> [Work order] Which lines of the data include the string "theme"? List them all.

> [Exercise materials]

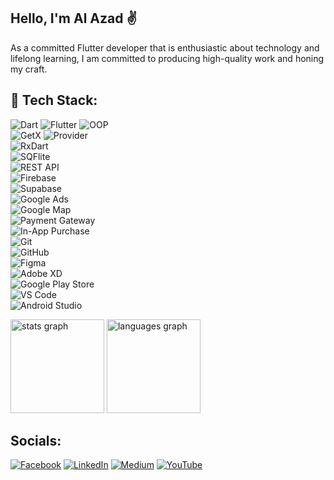 
## Hello, I'm Al Azad ✌️
As a committed Flutter developer that is enthusiastic about technology and lifelong learning, I am committed to producing high-quality work and honing my craft.

## 🚀 Tech Stack:
![Dart](https://img.shields.io/badge/Dart-%230175C2.svg?style=for-the-badge&logo=dart&logoColor=white) 
![Flutter](https://img.shields.io/badge/Flutter-%2302569B.svg?style=for-the-badge&logo=Flutter&logoColor=white) 
![OOP](https://img.shields.io/badge/OOP-%230A74DA.svg?style=for-the-badge&logo=codeforces&logoColor=white)  
![GetX](https://img.shields.io/badge/GetX-%23FFC107.svg?style=for-the-badge&logo=getx&logoColor=black) 
![Provider](https://img.shields.io/badge/Provider-%234CAF50.svg?style=for-the-badge&logo=flutter&logoColor=white)  
![RxDart](https://img.shields.io/badge/RxDart-%236DB33F.svg?style=for-the-badge&logo=reactivex&logoColor=white)  
![SQFlite](https://img.shields.io/badge/SQFlite-%23039BE5.svg?style=for-the-badge&logo=sqlite&logoColor=white)  
![REST API](https://img.shields.io/badge/REST%20API-008080.svg?style=for-the-badge&logo=api&logoColor=white)  
![Firebase](https://img.shields.io/badge/Firebase-%23FFCA28.svg?style=for-the-badge&logo=firebase&logoColor=black)  
![Supabase](https://img.shields.io/badge/Supabase-3ECF8E?style=for-the-badge&logo=supabase&logoColor=white)  
![Google Ads](https://img.shields.io/badge/Google%20Ads-4285F4?style=for-the-badge&logo=googleads&logoColor=white)  
![Google Map](https://img.shields.io/badge/Google%20Map-4285F4?style=for-the-badge&logo=google-maps&logoColor=white)  
![Payment Gateway](https://img.shields.io/badge/Payment%20Gateway-ff5722.svg?style=for-the-badge&logo=stripe&logoColor=white)  
![In-App Purchase](https://img.shields.io/badge/In%20App%20Purchase-%23F24E1E.svg?style=for-the-badge&logo=google-play&logoColor=white)  
![Git](https://img.shields.io/badge/Git-%23F05033.svg?style=for-the-badge&logo=git&logoColor=white)  
![GitHub](https://img.shields.io/badge/GitHub-%23121011.svg?style=for-the-badge&logo=github&logoColor=white)  
![Figma](https://img.shields.io/badge/Figma-%23F24E1E.svg?style=for-the-badge&logo=figma&logoColor=white)  
![Adobe XD](https://img.shields.io/badge/Adobe%20XD-%23FF26BE.svg?style=for-the-badge&logo=adobexd&logoColor=white)  
![Google Play Store](https://img.shields.io/badge/Play%20Store-34A853?style=for-the-badge&logo=google-play&logoColor=white)  
![VS Code](https://img.shields.io/badge/VS%20Code-%23007ACC.svg?style=for-the-badge&logo=visualstudiocode&logoColor=white)  
![Android Studio](https://img.shields.io/badge/Android%20Studio-3DDC84.svg?style=for-the-badge&logo=android-studio&logoColor=white)  




<div align="left">
  <img src="https://github-readme-stats.vercel.app/api?username=alazad214&hide_title=false&hide_rank=false&show_icons=true&include_all_commits=true&count_private=true&disable_animations=false&theme=dracula&locale=en&hide_border=false" height="150" alt="stats graph"  />
  <img src="https://github-readme-stats.vercel.app/api/top-langs?username=alazad214&locale=en&hide_title=false&layout=compact&card_width=320&langs_count=5&theme=dracula&hide_border=false" height="150" alt="languages graph"  />
</div>

##  Socials:
[![Facebook](https://img.shields.io/badge/Facebook-%231877F2.svg?logo=Facebook&logoColor=white)](https://facebook.com/https://www.facebook.com/alazad214) [![LinkedIn](https://img.shields.io/badge/LinkedIn-%230077B5.svg?logo=linkedin&logoColor=white)](https://linkedin.com/in/https://www.linkedin.com/in/alazad214/) [![Medium](https://img.shields.io/badge/Medium-12100E?logo=medium&logoColor=white)](https://medium.com/@https://medium.com/@alazad214) [![YouTube](https://img.shields.io/badge/YouTube-%23FF0000.svg?logo=YouTube&logoColor=white)](https://youtube.com/@https://www.youtube.com/@alazad214) 


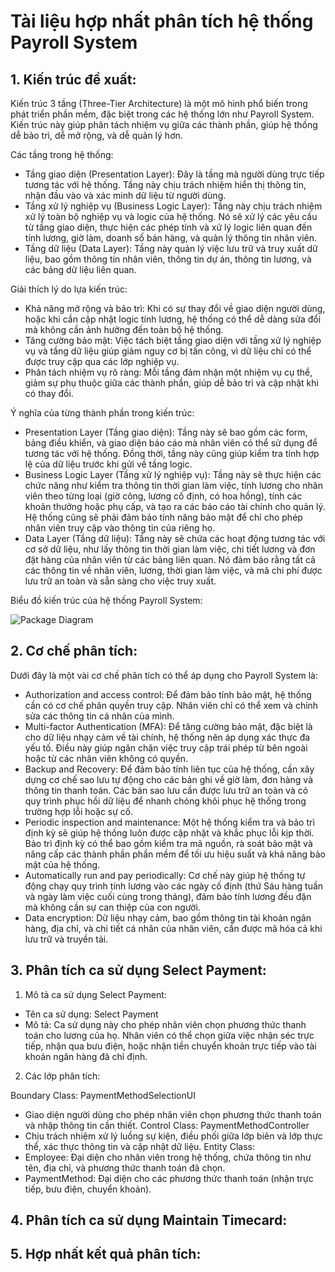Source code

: # Tài liệu hợp nhất phân tích hệ thống Payroll System

## 1. Kiến trúc đề xuất:

Kiến trúc 3 tầng (Three-Tier Architecture) là một mô hình phổ biến trong phát triển phần mềm, đặc biệt trong các hệ thống lớn như Payroll System. Kiến trúc này giúp phân tách nhiệm vụ giữa các thành phần, giúp hệ thống dễ bảo trì, dễ mở rộng, và dễ quản lý hơn. 

Các tầng trong hệ thống:
- Tầng giao diện (Presentation Layer): Đây là tầng mà người dùng trực tiếp tương tác với hệ thống. Tầng này chịu trách nhiệm hiển thị thông tin, nhận đầu vào và xác minh dữ liệu từ người dùng.
- Tầng xử lý nghiệp vụ (Business Logic Layer): Tầng này chịu trách nhiệm xử lý toàn bộ nghiệp vụ và logic của hệ thống. Nó sẽ xử lý các yêu cầu từ tầng giao diện, thực hiện các phép tính và xử lý logic liên quan đến tính lương, giờ làm, doanh số bán hàng, và quản lý thông tin nhân viên.
- Tầng dữ liệu (Data Layer): Tầng này quản lý việc lưu trữ và truy xuất dữ liệu, bao gồm thông tin nhân viên, thông tin dự án, thông tin lương, và các bảng dữ liệu liên quan.

Giải thích lý do lựa kiến trúc: 
- Khả năng mở rộng và bảo trì: Khi có sự thay đổi về giao diện người dùng, hoặc khi cần cập nhật logic tính lương, hệ thống có thể dễ dàng sửa đổi mà không cần ảnh hưởng đến toàn bộ hệ thống.
- Tăng cường bảo mật: Việc tách biệt tầng giao diện với tầng xử lý nghiệp vụ và tầng dữ liệu giúp giảm nguy cơ bị tấn công, vì dữ liệu chỉ có thể được truy cập qua các lớp nghiệp vụ.
- Phân tách nhiệm vụ rõ ràng: Mỗi tầng đảm nhận một nhiệm vụ cụ thể, giảm sự phụ thuộc giữa các thành phần, giúp dễ bảo trì và cập nhật khi có thay đổi.

Ý nghĩa của từng thành phần trong kiến trúc: 
- Presentation Layer (Tầng giao diện): Tầng này sẽ bao gồm các form, bảng điều khiển, và giao diện báo cáo mà nhân viên có thể sử dụng để tương tác với hệ thống. Đồng thời, tầng này cũng giúp kiểm tra tính hợp lệ của dữ liệu trước khi gửi về tầng logic.
- Business Logic Layer (Tầng xử lý nghiệp vụ): Tầng này sẽ thực hiện các chức năng như kiểm tra thông tin thời gian làm việc, tính lương cho nhân viên theo từng loại (giờ công, lương cố định, có hoa hồng), tính các khoản thưởng hoặc phụ cấp, và tạo ra các báo cáo tài chính cho quản lý. Hệ thống cũng sẽ phải đảm bảo tính năng bảo mật để chỉ cho phép nhân viên truy cập vào thông tin của riêng họ.
- Data Layer (Tầng dữ liệu): Tầng này sẽ chứa các hoạt động tương tác với cơ sở dữ liệu, như lấy thông tin thời gian làm việc, chi tiết lương và đơn đặt hàng của nhân viên từ các bảng liên quan. Nó đảm bảo rằng tất cả các thông tin về nhân viên, lương, thời gian làm việc, và mã chi phí được lưu trữ an toàn và sẵn sàng cho việc truy xuất.

Biểu đồ kiến trúc của hệ thống Payroll System:

![Package Diagram](https://www.planttext.com/api/plantuml/png/UhzxlqDnIM9HIMbk3bT1Od9sOdggWbB8mrtByz8Lt3CJynLSCX_kRizJKgZcKW02k18aEGM_z6CR7kwUcwdWSdXdNhgIGcAnGa1HQd5gNabYIMP-dazYPMgHWerD3eYsi-EgvSAmAUBXxhKAFeVt0etA09bPe13sSFTI34jnAGDQw5HQd9cNMbpiav-UcKo4ZIuFTwzNy04PKefXJKXHQQM2yyDTQmjGbG6jSKaiISHYEXRlwkhQON4K5pPtWfJ23UPoICrB0SO60000__y30000)

## 2. Cơ chế phân tích:

Dưới đây là một vài cơ chế phân tích có thể áp dụng cho Payroll System là: 
- Authorization and access control: Để đảm bảo tính bảo mật, hệ thống cần có cơ chế phân quyền truy cập. Nhân viên chỉ có thể xem và chỉnh sửa các thông tin cá nhân của mình.
- Multi-factor Authentication (MFA): Để tăng cường bảo mật, đặc biệt là cho dữ liệu nhạy cảm về tài chính, hệ thống nên áp dụng xác thực đa yếu tố. Điều này giúp ngăn chặn việc truy cập trái phép từ bên ngoài hoặc từ các nhân viên không có quyền.
- Backup and Recovery: Để đảm bảo tính liên tục của hệ thống, cần xây dựng cơ chế sao lưu tự động cho các bản ghi về giờ làm, đơn hàng và thông tin thanh toán. Các bản sao lưu cần được lưu trữ an toàn và có quy trình phục hồi dữ liệu để nhanh chóng khôi phục hệ thống trong trường hợp lỗi hoặc sự cố.
- Periodic inspection and maintenance: Một hệ thống kiểm tra và bảo trì định kỳ sẽ giúp hệ thống luôn được cập nhật và khắc phục lỗi kịp thời. Bảo trì định kỳ có thể bao gồm kiểm tra mã nguồn, rà soát bảo mật và nâng cấp các thành phần phần mềm để tối ưu hiệu suất và khả năng bảo mật của hệ thống. 
- Automatically run and pay periodically: Cơ chế này giúp hệ thống tự động chạy quy trình tính lương vào các ngày cố định (thứ Sáu hàng tuần và ngày làm việc cuối cùng trong tháng), đảm bảo tính lương đều đặn mà không cần sự can thiệp của con người.
- Data encryption: Dữ liệu nhạy cảm, bao gồm thông tin tài khoản ngân hàng, địa chỉ, và chi tiết cá nhân của nhân viên, cần được mã hóa cả khi lưu trữ và truyền tải.

## 3. Phân tích ca sử dụng Select Payment:

1. Mô tả ca sử dụng Select Payment:
- Tên ca sử dụng: Select Payment
- Mô tả: Ca sử dụng này cho phép nhân viên chọn phương thức thanh toán cho lương của họ. Nhân viên có thể chọn giữa việc nhận séc trực tiếp, nhận qua bưu điện, hoặc nhận tiền chuyển khoản trực tiếp vào tài khoản ngân hàng đã chỉ định.
2. Các lớp phân tích:

Boundary Class: PaymentMethodSelectionUI
- Giao diện người dùng cho phép nhân viên chọn phương thức thanh toán và nhập thông tin cần thiết.
Control Class: PaymentMethodController
- Chịu trách nhiệm xử lý luồng sự kiện, điều phối giữa lớp biên và lớp thực thể, xác thực thông tin và cập nhật dữ liệu.
Entity Class:
- Employee: Đại diện cho nhân viên trong hệ thống, chứa thông tin như tên, địa chỉ, và phương thức thanh toán đã chọn.
- PaymentMethod: Đại diện cho các phương thức thanh toán (nhận trực tiếp, bưu điện, chuyển khoản).

## 4. Phân tích ca sử dụng Maintain Timecard:
## 5. Hợp nhất kết quả phân tích:

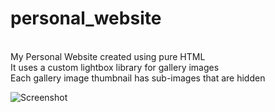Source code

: # personal_website
<br> My Personal Website created using pure HTML
<br> It uses a custom lightbox library for gallery images
<br> Each gallery image thumbnail has sub-images that are hidden

![Screenshot](https://github.com/naadiyaahmed/personal_website/tree/master/assets/screenshot.png)

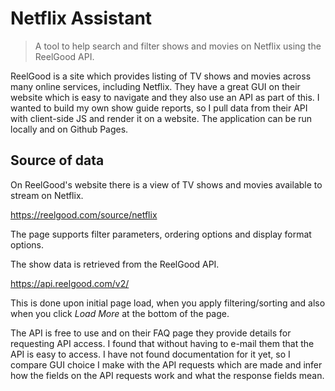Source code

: # Netflix Assistant
> A tool to help search and filter shows and movies on Netflix using the ReelGood API.

ReelGood is a site which provides listing of TV shows and movies across many online services, including Netflix. They have a great GUI on their website which is easy to navigate and they also use an API as part of this. I wanted to build my own show guide reports, so I pull data from their API with client-side JS and render it on a website. The application can be run locally and on Github Pages.

## Source of data

On ReelGood's website there is a view of TV shows and movies available to stream on Netflix.

https://reelgood.com/source/netflix

The page supports filter parameters, ordering options and display format options.

The show data is retrieved from the ReelGood API.

https://api.reelgood.com/v2/

This is done upon initial page load, when you apply filtering/sorting and also when you click _Load More_ at the bottom of the page.

The API is free to use and on their FAQ page they provide details for requesting API access. I found that without having to e-mail them that the API is easy to access. I have not found documentation for it yet, so I compare GUI choice I make with the API requests which are made and infer how the fields on the API requests work and what the response fields mean.
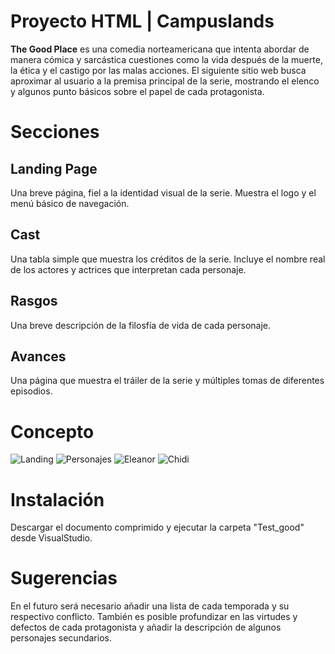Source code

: # Proyecto HTML | Campuslands
**The Good Place** es una comedia norteamericana que intenta abordar de manera cómica y sarcástica cuestiones como la vida después de la muerte, la ética y el castigo por las malas acciones. El siguiente sitio web busca aproximar al usuario a la premisa principal de la serie, mostrando el elenco y algunos punto básicos sobre el papel de cada protagonista.

# Secciones
## Landing Page
Una breve página, fiel a  la identidad visual de la serie. Muestra el logo y el menú básico de navegación.
## Cast
Una tabla simple que muestra los créditos de la serie. Incluye el nombre real de los actores y actrices que interpretan cada personaje.
## Rasgos
Una breve descripción de la filosfía de vida de cada personaje.
## Avances
Una página que muestra el tráiler de la serie y múltiples tomas de diferentes episodios.

# Concepto

![Landing](https://raw.githubusercontent.com/juanalfonsocampus/Proyecto_Filtro_Alfonso_Juan/main/Test_good/concept/1.png)
![Personajes](https://raw.githubusercontent.com/juanalfonsocampus/Proyecto_Filtro_Alfonso_Juan/main/Test_good/concept/2.png)
![Eleanor](https://raw.githubusercontent.com/juanalfonsocampus/Proyecto_Filtro_Alfonso_Juan/main/Test_good/concept/3.png)
![Chidi](https://raw.githubusercontent.com/juanalfonsocampus/Proyecto_Filtro_Alfonso_Juan/main/Test_good/concept/4.png)

# Instalación
Descargar el documento comprimido y ejecutar la carpeta "Test_good" desde VisualStudio.

# Sugerencias

En el futuro será necesario añadir una lista de cada temporada y su respectivo conflicto. También es posible profundizar en las virtudes y defectos de cada protagonista y añadir la descripción de algunos personajes secundarios.
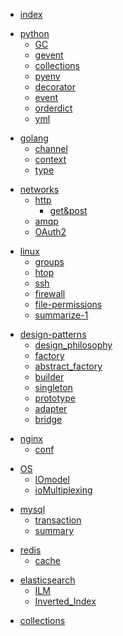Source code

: * [index](/)

<!-- Python部分 -->

* [python](python/)
	* [GC](python/GC)
	* [gevent](python/gevent)
	* [collections](python/collections)
	* [pyenv](python/pyenv)
	* [decorator](python/decorator)
	* [event](python/event)
	* [orderdict](python/orderdict)
	* [yml](python/yml)


<!-- golang部分 -->

* [golang](golang/)
	* [channel](golang/channel)
	* [context](golang/context)
	* [type](golang/context)

<!-- 计算机网络部分 -->

* [networks](networks/)
	* [http](networks/http/)
		* [get&post](networks/http/get&post)
	* [amqp](networks/amqp)
	* [OAuth2](networks/OAuth2)


<!-- Linux部分 -->

* [linux](linux/)
	* [groups](linux/groups)
	* [htop](linux/htop)
	* [ssh](linux/ssh)
	* [firewall](linux/firewall)
	* [file-permissions](linux/file-permissions)
	* [summarize-1](linux/summarize_1)

<!-- 设计模式 -->
* [design-patterns](design_patterns/)
	* [design_philosophy](design_patterns/design_philosophy)
	* [factory](design_patterns/factory)
	* [abstract_factory](design_patterns/abstract_factory)
	* [builder](design_patterns/builder)
	* [singleton](design_patterns/singleton)
	* [prototype](design_patterns/prototype)
	* [adapter](design_patterns/adapter)
	* [bridge](design_patterns/bridge)

<!-- nginx部分 -->
* [nginx](nginx/)
	* [conf](nginx/conf)

<!-- 操作系统部分 -->
* [OS](OS/)
	* [IOmodel](OS/IOmodel)
	* [ioMultiplexing](OS/ioMultiplexing)

<!-- mysql部分 -->
* [mysql](mysql/)
	* [transaction](mysql/transaction)
	* [summary](mysql/summary)

<!-- redis部分 -->
* [redis](redis/)
	* [cache](redis/cache)

<!-- elasticsearch部分 -->
* [elasticsearch](elasticsearch/)
	* [ILM](elasticsearch/ILM)
	* [Inverted_Index](elasticsearch/Inverted_Index)

<!-- 资料整理 -->
* [collections](collections)
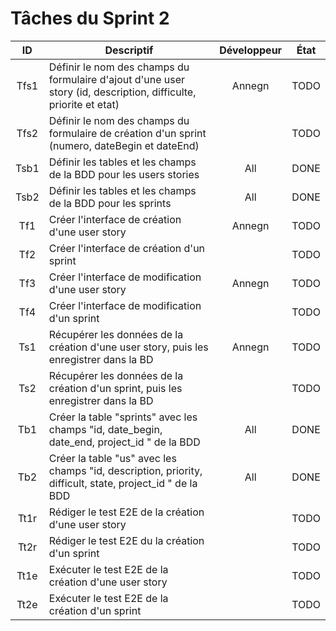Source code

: Tâches du Sprint 2
==

| ID | Descriptif | Développeur | État |
| :-: | -- | :-: | :-: |
| Tfs1 | Définir le nom des champs du formulaire d'ajout d'une user story (id, description, difficulte, priorite et etat) | Annegn | TODO |
| Tfs2 | Définir le nom des champs du formulaire de création d'un sprint (numero, dateBegin et dateEnd) |  | TODO |
| Tsb1 | Définir les tables et les champs de la BDD pour les users stories | All | DONE |
| Tsb2 | Définir les tables et les champs de la BDD pour les sprints| All | DONE |
| Tf1 | Créer l'interface de création d'une user story | Annegn | TODO |
| Tf2 | Créer l'interface de création d'un sprint |  | TODO |
| Tf3 | Créer l'interface de modification d'une user story | Annegn | TODO |
| Tf4 | Créer l'interface de modification d'un sprint |  | TODO |
| Ts1 | Récupérer les données de la création d'une user story, puis les enregistrer dans la BD | Annegn | TODO |
| Ts2 | Récupérer les données de la création d'un sprint, puis les enregistrer dans la BD |  | TODO |
| Tb1 | Créer la table "sprints" avec les champs "id, date_begin,	date_end,	project_id " de la BDD | All | DONE |
| Tb2 | Créer la table "us" avec les champs "id, description,	priority,	difficult, state,	project_id " de la BDD | All | DONE |
| Tt1r | Rédiger le test E2E de la création d'une user story |  | TODO |
| Tt2r | Rédiger le test E2E du la création d'un sprint |  | TODO |
| Tt1e | Exécuter le test E2E de la création d'une user story |  | TODO |
| Tt2e | Exécuter le test E2E de la création d'un sprint |  | TODO |
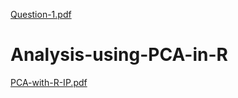 [Question-1.pdf](https://github.com/dyhla/Analysis-using-PCA-in-R/files/8879641/Question-1.pdf)
# Analysis-using-PCA-in-R

[PCA-with-R-IP.pdf](https://github.com/dyhla/Analysis-using-PCA-in-R/files/8886469/PCA-with-R-IP.pdf)
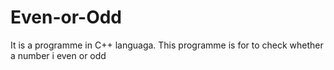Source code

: # Even-or-Odd
It is a programme in C++ languaga. This programme is for to check whether a number i even or odd
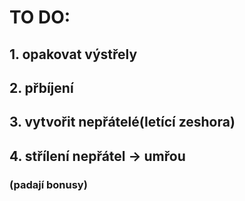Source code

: # TO DO:

## 1. opakovat výstřely
## 2. přbíjení 
## 3. vytvořit nepřátelé(letící zeshora)
## 4. střílení nepřátel -> umřou
### (padají bonusy)
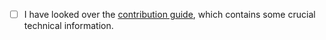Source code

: - [ ] I have looked over the [contribution guide](https://github.com/atom-community/markdown-preview-plus/blob/master/CONTRIBUTING.md), which contains some crucial technical information.
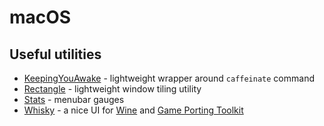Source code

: # macOS

## Useful utilities
- [KeepingYouAwake](https://github.com/newmarcel/KeepingYouAwake) - lightweight wrapper around `caffeinate` command
- [Rectangle](https://rectangleapp.com) - lightweight window tiling utility
- [Stats](https://github.com/exelban/stats) - menubar gauges
- [Whisky](https://getwhisky.app/) - a nice UI for [Wine](https://www.winehq.org/) and [Game Porting Toolkit](https://developer.apple.com/games/game-porting-toolkit/)
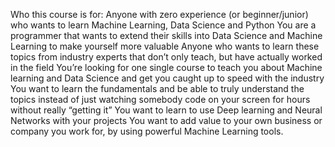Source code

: Who this course is for:
Anyone with zero experience (or beginner/junior) who wants to learn Machine Learning, Data Science and Python
You are a programmer that wants to extend their skills into Data Science and Machine Learning to make yourself more valuable
Anyone who wants to learn these topics from industry experts that don’t only teach, but have actually worked in the field
You’re looking for one single course to teach you about Machine learning and Data Science and get you caught up to speed with the industry
You want to learn the fundamentals and be able to truly understand the topics instead of just watching somebody code on your screen for hours without really “getting it”
You want to learn to use Deep learning and Neural Networks with your projects
You want to add value to your own business or company you work for, by using powerful Machine Learning tools.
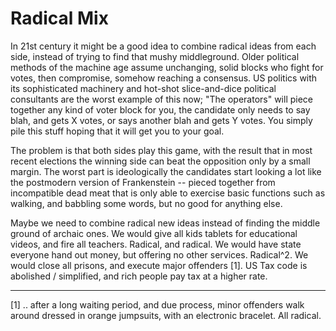 # Radical Mix

In 21st century it might be a good idea to combine radical ideas from each side, instead of trying to find that mushy middleground. Older political methods of the machine age assume unchanging, solid blocks who fight for votes, then compromise, somehow reaching a consensus. US politics with its sophisticated machinery and hot-shot slice-and-dice political consultants are the worst example of this now; "The operators" will piece together any kind of voter block for you, the candidate only needs to say blah, and gets X votes, or says another blah and gets Y votes. You simply pile this stuff hoping that it will get you to your goal.

The problem is that both sides play this game, with the result that in most recent elections the winning side can beat the opposition only by a small margin. The worst part is ideologically the candidates start looking a lot like the postmodern version of Frankenstein -- pieced together from incompatible dead meat that is only able to exercise basic functions such as walking, and babbling some words, but no good for anything else.

Maybe we need to combine radical new ideas instead of finding the middle ground of archaic ones. We would give all kids tablets for educational videos, and fire all teachers. Radical, and radical. We would have state everyone hand out money, but offering no other services. Radical^2. We would close all prisons, and execute major offenders [1]. US Tax code is abolished / simplified, and rich people pay tax at a higher rate.

----

[1] .. after a long waiting period, and due process, minor offenders walk around dressed in orange jumpsuits, with an electronic bracelet. All radical.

> [Response to this task]
  <img src="https://github-readme-stats.vercel.app/api?username=alazad214&hide_title=false&hide_rank=false&show_icons=true&include_all_commits=true&count_private=true&disable_animations=false&theme=dracula&locale=en&hide_border=false" height="150" alt="stats graph"  />
  <img src="https://github-readme-stats.vercel.app/api/top-langs?username=alazad214&locale=en&hide_title=false&layout=compact&card_width=320&langs_count=5&theme=dracula&hide_border=false" height="150" alt="languages graph"  />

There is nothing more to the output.